◆ **Problem**: In the data that follows, find the line with "these required objects."; transcribe it, every later line up to the one with "Together, **Function** and", and that line as well, exactly and with no others.
-- Data shown follows --
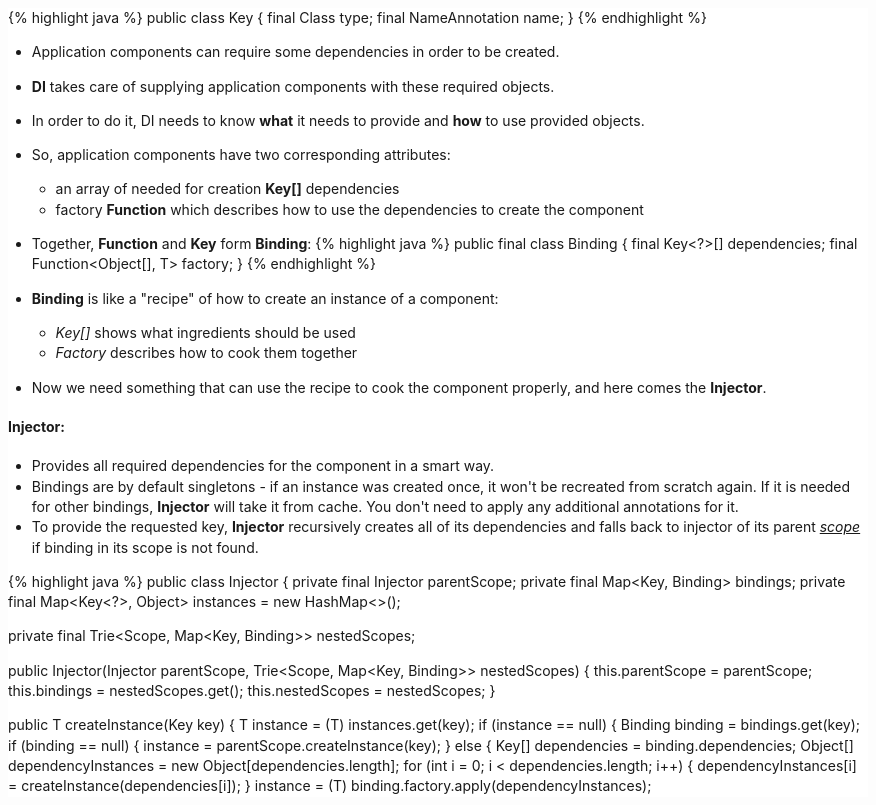 {% highlight java %}
 public class Key<T> {
     final Class<T> type;
     final NameAnnotation name;
 }
{% endhighlight %} 

* Application components can require some dependencies in order to be created.
* **DI** takes care of supplying application components with these required objects. 
* In order to do it, DI needs to know **what** it needs to provide and **how** to use provided objects.
* So, application components have two corresponding attributes: 
    * an array of needed for creation **Key[]** dependencies
    * factory **Function** which describes how to use the dependencies to create the component
* Together, **Function** and **Key** form **Binding**:
{% highlight java %}
 public final class Binding<T> {
     final Key<?>[] dependencies;
     final Function<Object[], T> factory;
 }
{% endhighlight %}

* **Binding** is like a "recipe" of how to create an instance of a component:
    * *Key[]* shows what ingredients should be used
    * *Factory* describes how to cook them together
* Now we need something that can use the recipe to cook the component properly, and here comes the **Injector**.

#### **Injector**:
 * Provides all required dependencies for the component in a smart way.
 * Bindings are by default singletons - if an instance was created once, it won't be recreated from scratch again. If 
 it is needed for other bindings, **Injector** will take it from cache. You don't need to apply any additional 
 annotations for it.
 * To provide the requested key, **Injector** recursively creates all of its dependencies and falls back to injector of its 
 parent *[scope](#scopes)* if binding in its scope is not found.


{% highlight java %}
 public class Injector {
     private final Injector parentScope;
     private final Map<Key<?>, Binding<?>> bindings;
     private final Map<Key<?>, Object> instances = new HashMap<>();

 private final Trie<Scope, Map<Key<?>, Binding<?>>> nestedScopes;

 public Injector(Injector parentScope, Trie<Scope, Map<Key<?>, Binding<?>>> nestedScopes) {
	 this.parentScope = parentScope;
	 this.bindings = nestedScopes.get();
	 this.nestedScopes = nestedScopes;
  }

 public <T> T createInstance(Key<T> key) {
  	 T instance = (T) instances.get(key);
  	 if (instance == null) {
  	    Binding<?> binding = bindings.get(key);
  	    if (binding == null) {
  		  instance = parentScope.createInstance(key);
  	    } else {
  		   Key<?>[] dependencies = binding.dependencies;
  		   Object[] dependencyInstances = new Object[dependencies.length];
  		   for (int i = 0; i < dependencies.length; i++) {
  		       dependencyInstances[i] = createInstance(dependencies[i]);
  		   }
  		   instance = (T) binding.factory.apply(dependencyInstances);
-- Data shown concluded --
◆ **Exercise output**:
* **DI** takes care of supplying application components with these required objects. 
* In order to do it, DI needs to know **what** it needs to provide and **how** to use provided objects.
* So, application components have two corresponding attributes: 
    * an array of needed for creation **Key[]** dependencies
    * factory **Function** which describes how to use the dependencies to create the component
* Together, **Function** and **Key** form **Binding**:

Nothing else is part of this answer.